Return the lines beginning at the one that contains "goes on again" and continuing to the end of the entries, including both ends, exactly as written and nothing else.

Extracted material:
____________________

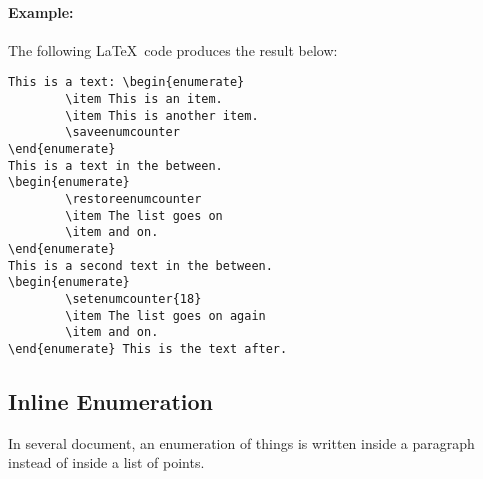\documentclass[book]{upmethodology-document}
\begin{document}
\paragraph{Example:} The following \LaTeX~code produces the result below:
\begin{verbatim}
This is a text: \begin{enumerate}
        \item This is an item.
        \item This is another item.
        \saveenumcounter
\end{enumerate}
This is a text in the between.
\begin{enumerate}
        \restoreenumcounter
        \item The list goes on
        \item and on.
\end{enumerate}
This is a second text in the between.
\begin{enumerate}
        \setenumcounter{18}
        \item The list goes on again
        \item and on.
\end{enumerate} This is the text after.
\end{verbatim}


\subsection{Inline Enumeration}

In several document, an enumeration of things is written inside a paragraph instead of inside a list of points.
\end{document}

____________________

Written solution:
        \item The list goes on again
        \item and on.
\end{enumerate} This is the text after.
\end{verbatim}


\subsection{Inline Enumeration}

In several document, an enumeration of things is written inside a paragraph instead of inside a list of points.
\end{document}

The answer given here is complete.